TRY IT: Show all lines of the entries in which the word "search" is found.

** RECORDS TO PROCESS follows **

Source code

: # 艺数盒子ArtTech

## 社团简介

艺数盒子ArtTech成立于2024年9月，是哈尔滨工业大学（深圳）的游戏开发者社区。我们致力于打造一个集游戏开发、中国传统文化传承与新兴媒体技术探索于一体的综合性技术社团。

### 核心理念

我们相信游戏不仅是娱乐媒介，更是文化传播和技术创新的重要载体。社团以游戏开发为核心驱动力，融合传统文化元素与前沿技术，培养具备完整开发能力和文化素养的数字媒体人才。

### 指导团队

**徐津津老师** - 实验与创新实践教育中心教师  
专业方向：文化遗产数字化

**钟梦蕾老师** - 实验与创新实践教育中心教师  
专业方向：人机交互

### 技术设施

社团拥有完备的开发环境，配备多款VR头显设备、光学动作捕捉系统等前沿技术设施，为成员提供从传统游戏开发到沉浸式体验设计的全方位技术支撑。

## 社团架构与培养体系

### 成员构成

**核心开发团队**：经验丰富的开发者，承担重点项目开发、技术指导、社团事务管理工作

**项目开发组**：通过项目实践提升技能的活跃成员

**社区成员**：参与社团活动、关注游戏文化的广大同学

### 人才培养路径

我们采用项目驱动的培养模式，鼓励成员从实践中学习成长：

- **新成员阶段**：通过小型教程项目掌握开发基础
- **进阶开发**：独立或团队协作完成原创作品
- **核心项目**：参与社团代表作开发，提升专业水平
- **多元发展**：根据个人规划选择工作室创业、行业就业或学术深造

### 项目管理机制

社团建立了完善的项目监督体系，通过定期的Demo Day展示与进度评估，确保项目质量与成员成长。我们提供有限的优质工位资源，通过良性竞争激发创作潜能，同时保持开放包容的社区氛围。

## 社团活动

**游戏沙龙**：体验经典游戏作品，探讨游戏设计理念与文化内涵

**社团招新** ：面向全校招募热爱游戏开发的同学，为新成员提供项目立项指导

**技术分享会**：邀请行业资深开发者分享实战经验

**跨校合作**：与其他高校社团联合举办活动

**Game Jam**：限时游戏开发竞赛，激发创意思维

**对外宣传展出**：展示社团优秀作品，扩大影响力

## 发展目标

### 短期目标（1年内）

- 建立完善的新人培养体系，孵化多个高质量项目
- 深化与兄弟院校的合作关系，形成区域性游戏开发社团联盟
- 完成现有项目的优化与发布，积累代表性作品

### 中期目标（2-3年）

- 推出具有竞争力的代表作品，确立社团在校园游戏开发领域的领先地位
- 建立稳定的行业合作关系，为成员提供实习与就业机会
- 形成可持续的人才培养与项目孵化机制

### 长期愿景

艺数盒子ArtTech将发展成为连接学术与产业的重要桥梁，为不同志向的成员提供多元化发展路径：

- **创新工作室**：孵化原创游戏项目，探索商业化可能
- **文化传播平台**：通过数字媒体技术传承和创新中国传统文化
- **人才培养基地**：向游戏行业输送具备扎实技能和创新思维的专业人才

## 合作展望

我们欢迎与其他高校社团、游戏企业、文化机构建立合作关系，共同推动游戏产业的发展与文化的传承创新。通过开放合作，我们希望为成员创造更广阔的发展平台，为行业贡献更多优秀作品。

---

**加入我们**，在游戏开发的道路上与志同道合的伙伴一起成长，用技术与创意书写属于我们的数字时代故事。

** End of RECORDS TO PROCESS **
** RECORDS TO PROCESS follows **

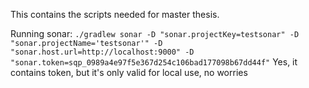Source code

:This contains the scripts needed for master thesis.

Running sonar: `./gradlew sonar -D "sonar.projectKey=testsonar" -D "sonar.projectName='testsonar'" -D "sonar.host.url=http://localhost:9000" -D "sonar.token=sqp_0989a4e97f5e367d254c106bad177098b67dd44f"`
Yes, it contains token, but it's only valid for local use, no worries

** End of RECORDS TO PROCESS **
** RECORDS TO PROCESS follows **

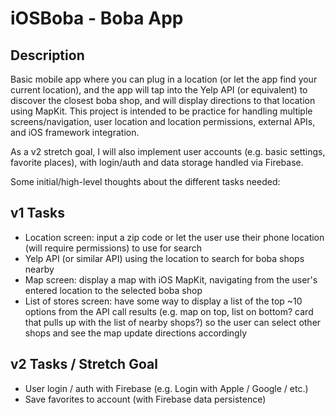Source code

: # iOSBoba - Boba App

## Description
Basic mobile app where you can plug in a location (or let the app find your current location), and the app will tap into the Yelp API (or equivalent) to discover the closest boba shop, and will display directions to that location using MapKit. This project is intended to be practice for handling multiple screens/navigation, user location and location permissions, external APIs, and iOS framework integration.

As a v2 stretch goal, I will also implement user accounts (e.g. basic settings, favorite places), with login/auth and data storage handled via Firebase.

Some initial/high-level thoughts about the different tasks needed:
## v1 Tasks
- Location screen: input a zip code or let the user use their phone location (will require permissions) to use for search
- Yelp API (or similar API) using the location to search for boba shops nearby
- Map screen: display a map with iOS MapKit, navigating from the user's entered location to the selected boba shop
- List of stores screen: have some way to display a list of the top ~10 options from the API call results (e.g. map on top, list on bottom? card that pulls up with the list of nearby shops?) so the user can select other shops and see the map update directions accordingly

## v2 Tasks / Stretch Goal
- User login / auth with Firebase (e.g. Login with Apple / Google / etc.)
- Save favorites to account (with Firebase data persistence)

** End of RECORDS TO PROCESS **

THE COMPLETED TASK:
- Location screen: input a zip code or let the user use their phone location (will require permissions) to use for search
- Yelp API (or similar API) using the location to search for boba shops nearby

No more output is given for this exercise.